Preheat oven to 425 degrees F. Have ready a parchment lined baking sheet.
In a mixing bowl or the bowl of a food processor, thoroughly stir together the flour, sugar, baking powder and salt.
Cut up the butter and work it into the dry ingredients. If using a food processor, just pulse until mixture is coarse.
In another mixing bowl, whisk together the cream, egg and vanilla.
Add the flour mixture to the cream mixture and stir with a heavy duty scraper or big spoon just until moistened, then turn onto a floured mat and press down flat. Fold in thirds, sprinkling with flour as needed and pressing down again to work in any excess flour and press in any butter bits. You should see a lot of little hard butter bits.
If adding blueberries of chocolate chips, press frozen blueberries into the dough, then fold the dough over onto itself so that the blueberries (or any other add-in) are within the dough.

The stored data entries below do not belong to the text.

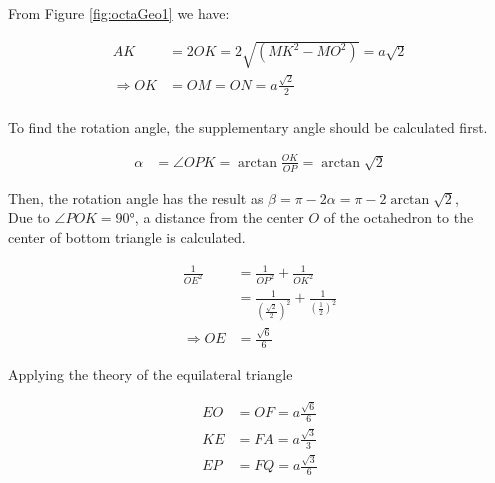 
\noindent From Figure \ref{fig:octaGeo1} we have:

\begin{equation*} 
\label{octa:eq0}
\begin{split}
AK & = 2OK = 2\sqrt{(MK^2-MO^2)} = a\sqrt{2}\\
\Rightarrow OK & = OM = ON = a\frac{\sqrt{2}}{2}\\
\end{split}
\end{equation*}

\noindent To find the rotation angle, the supplementary angle should be calculated first. 

\begin{equation*} 
\label{octa:eq2}
\begin{split}
\alpha & = \angle OPK = \arctan{\frac{OK}{OP}} = \arctan{\sqrt{2}}
\end{split}
\end{equation*}

\noindent Then, the rotation angle has the result as  $\beta = \pi-2\alpha = \pi-2\arctan{\sqrt{2}}$, \\

\noindent Due to $\angle POK=\ang{90}$, a distance from the center $O$ of the octahedron to the center of bottom triangle is calculated.

\begin{equation*} 
\label{octa:eq3}
\begin{split}
\frac{1}{OE^2} & = \frac{1}{OP^2}+\frac{1}{OK^2}\\
			   & = \frac{1}{(\frac{\sqrt{2}}{2})^2}+\frac{1}{(\frac{1}{2})^2}\\
\Rightarrow OE & = \frac{\sqrt{6}}{6}
\end{split}
\end{equation*}

\noindent Applying the theory of the equilateral triangle

\begin{equation*} 
\label{octa:eq4}
\begin{split}
EO & = OF = a\frac{\sqrt{6}}{6}\\
KE & = FA = a\frac{\sqrt{3}}{3}\\
EP & = FQ = a\frac{\sqrt{3}}{6}
\end{split}
\end{equation*}

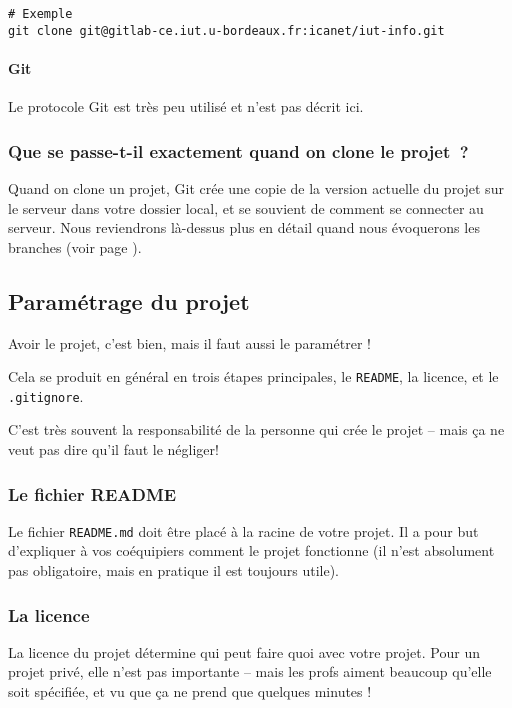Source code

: \documentclass[10pt,a4paper]{article}
\begin{document}
\begin{verbatim}
# Exemple
git clone git@gitlab-ce.iut.u-bordeaux.fr:icanet/iut-info.git
\end{verbatim}

\paragraph{Git}

Le protocole Git est très peu utilisé et n'est pas décrit ici.

\subsubsection{Que se passe-t-il exactement quand on clone le projet~?}

Quand on clone un projet, Git crée une copie de la version actuelle du projet sur le serveur dans votre dossier local, et se souvient de comment se connecter au serveur. Nous reviendrons là-dessus plus en détail quand nous évoquerons les branches (voir page \pageref{branches}).

\subsection{Paramétrage du projet}

Avoir le projet, c'est bien, mais il faut aussi le paramétrer !

Cela se produit en général en trois étapes principales, le {\tt README}, la licence, et le {\tt .gitignore}.

C'est très souvent la responsabilité de la personne qui crée le projet -- mais ça ne veut pas dire qu'il faut le négliger!

\subsubsection{Le fichier README}

Le fichier {\tt README.md} doit être placé à la racine de votre projet. Il a pour but d'expliquer à vos coéquipiers comment le projet fonctionne (il n'est absolument pas obligatoire, mais en pratique il est toujours utile).

\subsubsection{La licence}

La licence du projet détermine qui peut faire quoi avec votre projet. Pour un projet privé, elle n'est pas importante -- mais les profs aiment beaucoup qu'elle soit spécifiée, et vu que ça ne prend que quelques minutes !
\end{document}
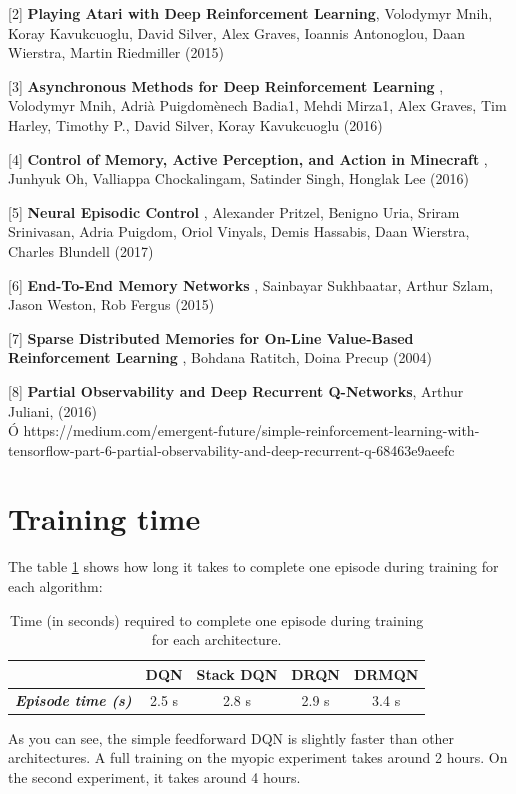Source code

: \documentclass{article} %
\begin{document}
	[2]  \textbf{Playing Atari with Deep Reinforcement Learning}, Volodymyr Mnih, Koray Kavukcuoglu, David Silver, Alex Graves, Ioannis Antonoglou, Daan Wierstra, Martin Riedmiller (2015)
	\vspace{0.1cm}
	
	[3]  \textbf{Asynchronous Methods for Deep Reinforcement Learning} , Volodymyr Mnih, Adrià Puigdomènech Badia1, Mehdi Mirza1, Alex Graves, Tim Harley, Timothy P., David Silver, Koray Kavukcuoglu (2016)
	\vspace{0.1cm}
	
	[4]  \textbf{Control of Memory, Active Perception, and Action in Minecraft} , Junhyuk Oh, Valliappa Chockalingam, Satinder Singh, Honglak Lee (2016)
	\vspace{0.1cm}
	
	[5]  \textbf{Neural Episodic Control} , Alexander Pritzel, Benigno Uria, Sriram Srinivasan, Adria Puigdom, Oriol Vinyals, Demis Hassabis, Daan Wierstra, Charles Blundell (2017)
	\vspace{0.1cm}
	
	[6] \textbf{ End-To-End Memory Networks} , Sainbayar Sukhbaatar, Arthur Szlam, Jason Weston, Rob Fergus (2015)
	\vspace{0.1cm}
	
	[7]   \textbf{Sparse Distributed Memories for On-Line Value-Based Reinforcement Learning} , Bohdana Ratitch, Doina Precup (2004)
	\vspace{0.1cm}
	
	[8]  \textbf{Partial Observability and Deep Recurrent Q-Networks}, Arthur Juliani, (2016) \\Ó https://medium.com/emergent-future/simple-reinforcement-learning-with-tensorflow-part-6-partial-observability-and-deep-recurrent-q-68463e9aeefc
	
	\renewcommand\appendixname{Appendix}
	\renewcommand\appendixpagename{Appendix}
	
	\appendix
	\appendixpage
	
	\section{Training time}
	
	The table \ref{time} shows how long it takes to complete one episode during training for each algorithm:
	
	\begin{table}[!h]
		\centering
		\caption{Time (in seconds) required to complete one episode during training for each architecture.}
		\label{time}
		\begin{tabular}{c|c|c|c|c|}
			\cline{2-5}
			& \textbf{DQN} & \textbf{Stack DQN} & \textbf{DRQN} & \textbf{DRMQN} \\ \hline
			\multicolumn{1}{|c|}{\textit{\textbf{Episode time (s)}}}  & 2.5 s           & 2.8 s              &  2.9 s        & 3.4 s             \\ \hline
		\end{tabular}
	\end{table}
	
	
	As you can see, the simple feedforward DQN is slightly faster than other architectures. A full training on the myopic experiment takes around 2 hours. On the second experiment, it takes around 4 hours.
	
\end{document}
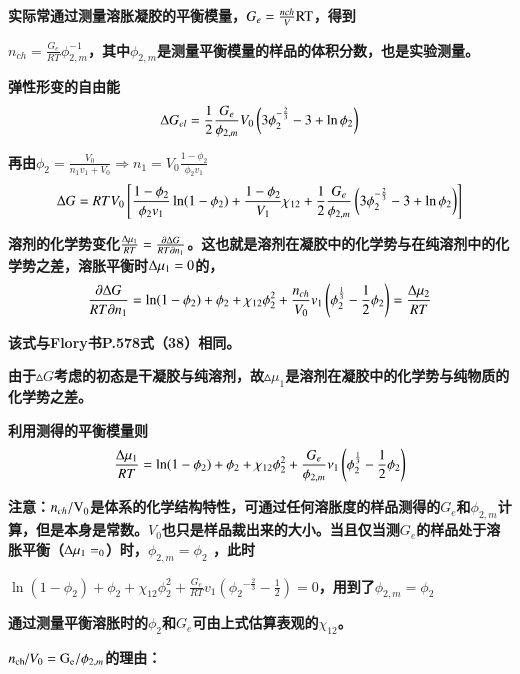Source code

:\documentclass{article} %
\begin{document}
{\bf  实际常通过测量溶胀凝胶的平衡模量，$G_{e} =\frac{nch}{V} {\rm RT}$，得到}

\noindent 
{\bf $n_{ch} =\frac{G_{e} }{RT} \phi _{2,m}^{-1} $，其中$\phi _{2,m} $是测量平衡模量的样品的体积分数，也是实验测量。}

\noindent 
{\bf 弹性形变的自由能
\[{\rm \Delta }G_{el} =\frac{1}{2} \frac{G_{e} }{\phi _{2,m} } V_{0} \left(3\phi _{2}^{-\frac{2}{3} } -3+\ln \phi _{2} \right)\] }

{\bf 再由$\phi _{2} =\frac{V_{0} }{n_{1} v_{1} +V_{0} } \Rightarrow n_{1} =V_{0} \frac{1-\phi _{2} }{\phi _{2} v_{1} } $
\[{\rm \Delta }G=RTV_{0} \left[\frac{1-\phi _{2} }{\phi _{2} v_{1} } \ln (1-\phi _{2} )+\frac{1-\phi _{2} }{V_{1} } \chi _{12} +\frac{1}{2} \frac{G_{e} }{\phi _{2,m} } \left(3\phi _{2}^{-\frac{2}{3} } -3+\ln \phi _{2} \right)\right]\] }


{\bf  溶剂的化学势变化$\frac{{\rm \Delta }\mu _{1} }{RT} =\frac{\partial {\rm \Delta }G}{RT\partial n_{1} } $。这也就是溶剂在凝胶中的化学势与在纯溶剂中的化学势之差，溶胀平衡时${\rm \Delta }\mu _{1} =0$的，
\[\frac{\partial {\rm \Delta }G}{RT\partial n_{1} } =\ln (1-\phi _{2} )+\phi _{2} +\chi _{12} \phi _{2}^{2} +\frac{n_{ch} }{V_{0} } v_{1} \left(\phi _{2}^{\frac{1}{3} } -\frac{1}{2} \phi _{2} \right)=\frac{{\rm \Delta }\mu _{2} }{RT} \] }

{\bf 该式与Flory书P.578式（38）相同。}

\noindent 
{\bf 由于$\vartriangle G$考虑的初态是干凝胶与纯溶剂，故$\vartriangle \mu _{1} $是溶剂在凝胶中的化学势与纯物质的化学势之差。}

\noindent 
{\bf 利用测得的平衡模量则
\[\frac{{\rm \Delta }\mu _{1} }{RT} =\ln (1-\phi _{2} )+\phi _{2} +\chi _{12} \phi _{2}^{2} +\frac{G_{e} }{\phi _{2,m} } \nu _{1} \left(\phi _{2}^{\frac{1}{3} } -\frac{1}{2} \phi _{2} \right)\] }

{\bf 注意：$n_{ch} {\rm /V}_{{\rm 0}} $是体系的化学结构特性，可通过任何溶胀度的样品测得的$G_{e} $和$\phi _{2,m} $计算，但是本身是常数。$V_{0} $也只是样品裁出来的大小。当且仅当测$G_{e} $的样品处于溶胀平衡（${\rm \Delta }\mu _{1} =_{0} $）时，$\phi _{2,m} =\phi _{2} $ ，此时}

\noindent 
{\bf $\ln (1-\phi _{2} )+\phi _{2} +\chi _{12} \phi _{2}^{2} +\frac{G_{e} }{RT} v_{1} (\phi _{2} {}^{-\frac{2}{3} } -\frac{1}{2} )=0$，用到了$\phi _{2,m} =\phi _{2} $ }

\noindent 
{\bf 通过测量平衡溶胀时的$\phi _{2} $和$G_{e} $可由上式估算表观的$\chi _{12} $。}

\noindent 
{\bf ${n_{{\rm ch}} \mathord{\left/ {\vphantom {n_{{\rm ch}}  V_{0} }} \right. \kern-\nulldelimiterspace} V_{0} } ={\rm G}_{{\rm e}} /\phi _{2,m} $的理由：}
\end{document}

Push the dough together to form a circle that's somewhere between ½ and 1 inch thick. The thickness will affect bake time. Cut the circle into 8 wedges and arrange the wedges a few inches apart on the baking sheet. Brush tops with a little additional cream (or you can use additional egg) and sprinkle with coarse sugar if desired. Bake for 13 to 18 minutes or until lightly brown around the edges.